Public transit is also incredibly cost-efficient, especially if you purchase monthly/annual cards and pass on that Lamborghini you’ve been eyeing. According to the American Public Transportation Association, households “can save nearly $10,000 by taking public transportation and living with one less car.”
Giving yourself free time, saving the environment, and making your wallet a happy camper? It’s a win-win-win situation!
But… don’t run to your nearest T-station yet. Some people think this deal is too good to be true.
One major issue that is often brought up with public transportation is reliability. Those who work graveyard shifts might be out of luck when it comes to catching the last train of the day — especially when cities impose limited hours of operation. You also never know if there’s construction going on or if a train is randomly stopped three stations from yours.
While these situations are sometimes applicable, the truth is that “Americans living in areas with public transportation save some 850 million hours of travel time each year.” Yes, you heard that right. 850 million hours of travel. Per year.

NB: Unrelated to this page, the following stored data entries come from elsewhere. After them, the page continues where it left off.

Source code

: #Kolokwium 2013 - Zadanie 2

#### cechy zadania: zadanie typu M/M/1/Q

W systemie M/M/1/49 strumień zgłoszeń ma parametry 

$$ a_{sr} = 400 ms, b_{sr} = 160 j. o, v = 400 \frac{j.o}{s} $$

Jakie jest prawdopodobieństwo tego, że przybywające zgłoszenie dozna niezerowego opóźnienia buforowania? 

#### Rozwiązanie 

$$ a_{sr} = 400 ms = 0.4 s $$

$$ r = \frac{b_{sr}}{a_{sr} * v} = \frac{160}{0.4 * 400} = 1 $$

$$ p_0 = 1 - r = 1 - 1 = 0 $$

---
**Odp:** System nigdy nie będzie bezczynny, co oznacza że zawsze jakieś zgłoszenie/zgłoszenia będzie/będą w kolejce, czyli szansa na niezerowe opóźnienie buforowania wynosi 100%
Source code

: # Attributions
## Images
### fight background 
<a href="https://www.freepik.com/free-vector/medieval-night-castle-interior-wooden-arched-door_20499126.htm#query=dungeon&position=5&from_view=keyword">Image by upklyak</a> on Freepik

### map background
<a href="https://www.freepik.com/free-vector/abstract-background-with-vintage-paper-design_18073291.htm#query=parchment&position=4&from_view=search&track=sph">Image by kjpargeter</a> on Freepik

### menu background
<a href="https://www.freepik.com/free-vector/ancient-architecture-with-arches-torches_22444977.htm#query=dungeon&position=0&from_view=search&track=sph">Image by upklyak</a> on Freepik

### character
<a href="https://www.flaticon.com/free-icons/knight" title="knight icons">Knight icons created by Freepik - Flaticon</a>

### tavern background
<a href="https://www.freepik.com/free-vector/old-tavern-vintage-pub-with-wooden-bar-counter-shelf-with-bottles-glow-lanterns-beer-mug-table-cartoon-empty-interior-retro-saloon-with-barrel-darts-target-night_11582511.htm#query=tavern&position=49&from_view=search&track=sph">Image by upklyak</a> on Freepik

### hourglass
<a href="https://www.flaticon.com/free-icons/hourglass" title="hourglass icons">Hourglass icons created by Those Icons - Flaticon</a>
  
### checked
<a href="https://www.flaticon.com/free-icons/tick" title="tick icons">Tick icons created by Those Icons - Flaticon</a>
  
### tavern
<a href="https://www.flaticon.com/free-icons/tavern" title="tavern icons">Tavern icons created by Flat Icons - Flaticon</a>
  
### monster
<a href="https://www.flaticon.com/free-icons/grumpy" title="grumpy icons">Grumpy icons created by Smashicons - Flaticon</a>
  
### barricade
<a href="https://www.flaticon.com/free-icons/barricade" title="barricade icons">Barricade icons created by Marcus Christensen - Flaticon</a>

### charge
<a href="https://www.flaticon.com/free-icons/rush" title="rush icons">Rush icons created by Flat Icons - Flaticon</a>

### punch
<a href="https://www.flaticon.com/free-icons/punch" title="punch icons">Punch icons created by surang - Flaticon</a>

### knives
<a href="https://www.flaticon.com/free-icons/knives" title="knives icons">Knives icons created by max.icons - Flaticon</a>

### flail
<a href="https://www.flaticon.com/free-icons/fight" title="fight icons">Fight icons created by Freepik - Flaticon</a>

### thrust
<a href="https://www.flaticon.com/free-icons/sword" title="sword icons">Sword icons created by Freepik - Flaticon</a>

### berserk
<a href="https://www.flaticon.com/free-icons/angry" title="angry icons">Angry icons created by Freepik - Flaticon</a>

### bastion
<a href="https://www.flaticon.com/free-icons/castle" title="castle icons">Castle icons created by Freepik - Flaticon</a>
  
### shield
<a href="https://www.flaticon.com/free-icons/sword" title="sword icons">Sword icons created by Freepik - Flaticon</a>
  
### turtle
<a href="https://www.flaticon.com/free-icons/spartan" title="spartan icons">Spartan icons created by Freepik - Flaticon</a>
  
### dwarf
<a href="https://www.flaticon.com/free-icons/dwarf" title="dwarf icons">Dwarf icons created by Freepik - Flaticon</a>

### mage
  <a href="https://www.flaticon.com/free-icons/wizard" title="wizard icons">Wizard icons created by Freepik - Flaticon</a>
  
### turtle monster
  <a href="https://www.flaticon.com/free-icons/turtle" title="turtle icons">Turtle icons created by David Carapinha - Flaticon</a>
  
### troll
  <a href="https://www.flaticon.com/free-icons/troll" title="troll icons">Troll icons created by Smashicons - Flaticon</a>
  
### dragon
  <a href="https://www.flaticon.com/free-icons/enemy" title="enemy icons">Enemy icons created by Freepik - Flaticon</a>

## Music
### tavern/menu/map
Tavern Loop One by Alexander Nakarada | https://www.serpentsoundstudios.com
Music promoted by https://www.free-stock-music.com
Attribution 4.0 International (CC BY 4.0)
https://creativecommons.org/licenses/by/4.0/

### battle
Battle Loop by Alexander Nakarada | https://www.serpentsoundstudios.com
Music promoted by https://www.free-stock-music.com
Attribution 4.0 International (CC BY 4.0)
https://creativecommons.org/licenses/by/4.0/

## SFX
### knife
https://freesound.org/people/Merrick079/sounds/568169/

Given the low chance that the train might be down or there’ll be a 10-minute delay on the bus one evening, many will find that the hours they save by taking a chance on public transit will be worth every risk.
Some more opposition regarding public transit comes from its lack of accessibility. Say you don’t live in an MBTA-infested city like Boston. Many suburban areas suffer from this lack of accessibility since they were built “mainly with the car in mind.” These curvier roads and cul-de-sacs are difficult (and nearly impossible) for larger vehicles to maneuver through.
If we show our cities that we value public transit by opting for buses over cars, however, what’s to say that there won’t be an improvement for these systems? According to transportation connoisseur Aarian Marshall in her article for Wired, 33% of Americans from seven metro areas say that they took transit less/stopped using it entirely compared with two years ago. It’s no question that accessibility and reliability were two key catalysts in people’s slow transition towards favoring cars.
To that, however, I say that change is made when people persist. It fails completely when people abandon ship (or in this case, bus) at the first sign of hardship. If we love public transit but want it to become more convenient, we have to invest just as much time riding the train as our cities will into revising its routes and fares. If we truly want to improve the transit system–and move into a world where riding the train to work and the bus out to dinner is a norm–we have to continue using what we have so that our cities will see how important they are to us.
So the next time you’re headed to Newbury Street to grab lunch at Trident or a new shirt from H&M, why don’t you skip the long lines for parallel parking and take the train instead? You might not become the next Olivia Rodrigo with a driver’s license, but at least you’ll feel like a boss when you step out onto the platform with the wind blowing in your hair and the sun on your face.
Just remember to look both ways before crossing the road.